It’s fair to assume that Tom Harper’s The Aeronauts verges on the twee side of life. Or rather, that was my assumption. A Victorian-set film starring Jones and Redmayne who were already in 2014’s The Theory of Everything could suggest that. It just sounds a bit – wholesome.
And, to a certain extent it was – but don’t let that dissuade you. Jones plays fictional pilot Amelia Wren who teams up with Redmayne’s real-life scientist James Glaisher to tackle the skies in search of discoveries about the weather. They each have their own setbacks – no one believes in Glaisher’s predictions and Jones’s character battles with fear and heartbreak over a former accident. Once up in the air, however, they soon get more than they bargained for as they deal with the elements and…..each other. The other characters were brilliantly cast – my favourites being Wren’s sister played by Phoebe Fox and Glaisher’s counterpart, John Trew, played by Himesh Patel. I’ve since read that Jones’s leading lady character was a stand in for Glaisher’s real-life co-pilot Henry Coxwell. Together, Coxwell and Glaisher, like Jones and Redmayne, soared to the height of jumbo jets. Equipped with carrier pigeons (who swiftly died), weather gauging instruments and a bottle of brandy. I was disappointed that Jones’s character wasn’t real. I knew it was too good to be true that such an inspiring and capable woman would be able to pop off and pilot a few massive balloons back then. But I guess it doesn’t really matter. The film’s a visual masterpiece, Felicity Jones is stunning in front of the camera and I thought their chemistry was brilliant – despite the very harsh opinions of some film critics (stop being such negative Natalies).

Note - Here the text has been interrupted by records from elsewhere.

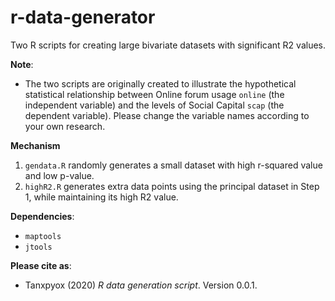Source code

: # r-data-generator
Two R scripts for creating large bivariate datasets with significant R2 values. 

**Note**: 
* The two scripts are originally created to illustrate the hypothetical statistical relationship between Online forum usage `online` (the independent variable) and the levels of Social Capital `scap` (the dependent variable). Please change the variable names according to your own research. 

**Mechanism**
1. `gendata.R` randomly generates a small dataset with high r-squared value and low p-value.
2. `highR2.R` generates extra data points using the principal dataset in Step 1, while maintaining its high R2 value.

**Dependencies**:
* `maptools`
* `jtools`

**Please cite as**:
* Tanxpyox (2020) *R data generation script*. Version 0.0.1.
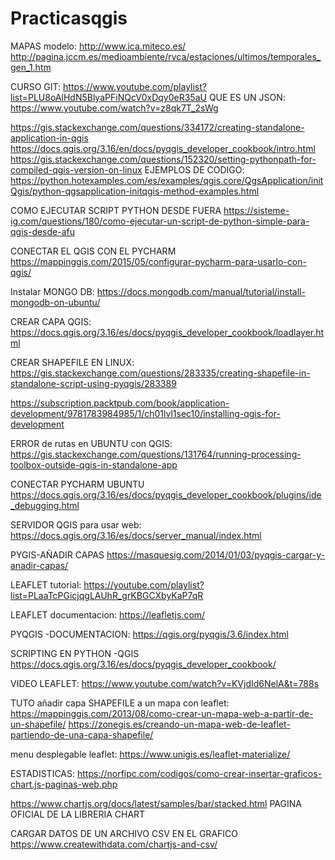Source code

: # Practicasqgis

MAPAS modelo:
http://www.ica.miteco.es/
http://pagina.jccm.es/medioambiente/rvca/estaciones/ultimos/temporales_gen_1.htm

CURSO GIT:
https://www.youtube.com/playlist?list=PLU8oAlHdN5BlyaPFiNQcV0xDqy0eR35aU
QUE ES UN JSON:
https://www.youtube.com/watch?v=z8qk7T_2sWg

https://gis.stackexchange.com/questions/334172/creating-standalone-application-in-qgis
https://docs.qgis.org/3.16/en/docs/pyqgis_developer_cookbook/intro.html
https://gis.stackexchange.com/questions/152320/setting-pythonpath-for-compiled-qgis-version-on-linux
EJEMPLOS DE CODIGO:
https://python.hotexamples.com/es/examples/qgis.core/QgsApplication/initQgis/python-qgsapplication-initqgis-method-examples.html


COMO EJECUTAR SCRIPT PYTHON DESDE FUERA
https://sisteme-ig.com/questions/180/como-ejecutar-un-script-de-python-simple-para-qgis-desde-afu

CONECTAR EL QGIS CON EL PYCHARM
https://mappinggis.com/2015/05/configurar-pycharm-para-usarlo-con-qgis/

Instalar MONGO DB:
https://docs.mongodb.com/manual/tutorial/install-mongodb-on-ubuntu/

CREAR CAPA QGIS:
https://docs.qgis.org/3.16/es/docs/pyqgis_developer_cookbook/loadlayer.html

CREAR SHAPEFILE EN LINUX:
https://gis.stackexchange.com/questions/283335/creating-shapefile-in-standalone-script-using-pyqgis/283389



https://subscription.packtpub.com/book/application-development/9781783984985/1/ch01lvl1sec10/installing-qgis-for-development

ERROR de rutas en UBUNTU con QGIS:
https://gis.stackexchange.com/questions/131764/running-processing-toolbox-outside-qgis-in-standalone-app

CONECTAR PYCHARM UBUNTU
https://docs.qgis.org/3.16/es/docs/pyqgis_developer_cookbook/plugins/ide_debugging.html

SERVIDOR QGIS para usar web:
https://docs.qgis.org/3.16/es/docs/server_manual/index.html

PYGIS-AÑADIR CAPAS
https://masquesig.com/2014/01/03/pyqgis-cargar-y-anadir-capas/

LEAFLET tutorial:
https://youtube.com/playlist?list=PLaaTcPGicjqgLAUhR_grKBGCXbyKaP7qR

LEAFLET documentacion:
https://leafletjs.com/

PYQGIS -DOCUMENTACION:
https://qgis.org/pyqgis/3.6/index.html

SCRIPTING EN PYTHON -QGIS
https://docs.qgis.org/3.16/es/docs/pyqgis_developer_cookbook/

VIDEO LEAFLET:
https://www.youtube.com/watch?v=KVjdId6NelA&t=788s

TUTO añadir capa SHAPEFILE a un mapa con leaflet:
https://mappinggis.com/2013/08/como-crear-un-mapa-web-a-partir-de-un-shapefile/
https://zonegis.es/creando-un-mapa-web-de-leaflet-partiendo-de-una-capa-shapefile/

menu desplegable leaflet:
https://www.unigis.es/leaflet-materialize/

ESTADISTICAS:
https://norfipc.com/codigos/como-crear-insertar-graficos-chart.js-paginas-web.php

https://www.chartjs.org/docs/latest/samples/bar/stacked.html  PAGINA OFICIAL DE LA LIBRERIA CHART

CARGAR DATOS DE UN ARCHIVO CSV EN EL GRAFICO https://www.createwithdata.com/chartjs-and-csv/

Visually, the film is stunning. Though it’s not for anyone with vertigo as the camera angling over the edge of the basket can make your stomach turn. I sat there wondering how the hell they’d filmed these scenes – they looked so life-like and beautiful as the characters, along with their balloon, both physically and, at times, mentally, floated through above the clouds. The balloon’s storyline is undercut with flashbacks to the character’s pasts and how they ended up on their respective adventures. It broke up the journey nicely – often making the audience forget that this ride was less than 80 minutes long and not something that lasted an eternity.
The important thing I think about a film is how it made me feel afterwards. And I came out of The Aeronauts feeling above the clouds myself. Alright, perhaps not that animated but I walked through the foyer with a spring in my step. Harper’s film reminded me that we all have our battles – big and small – physical and metaphorical. That life’s a journey and, with a little perseverance, the storm will pass. He inspires you to take that leap of faith and to start that adventure.
Oh, and, look after your dads. You’ll see what I mean when you watch it.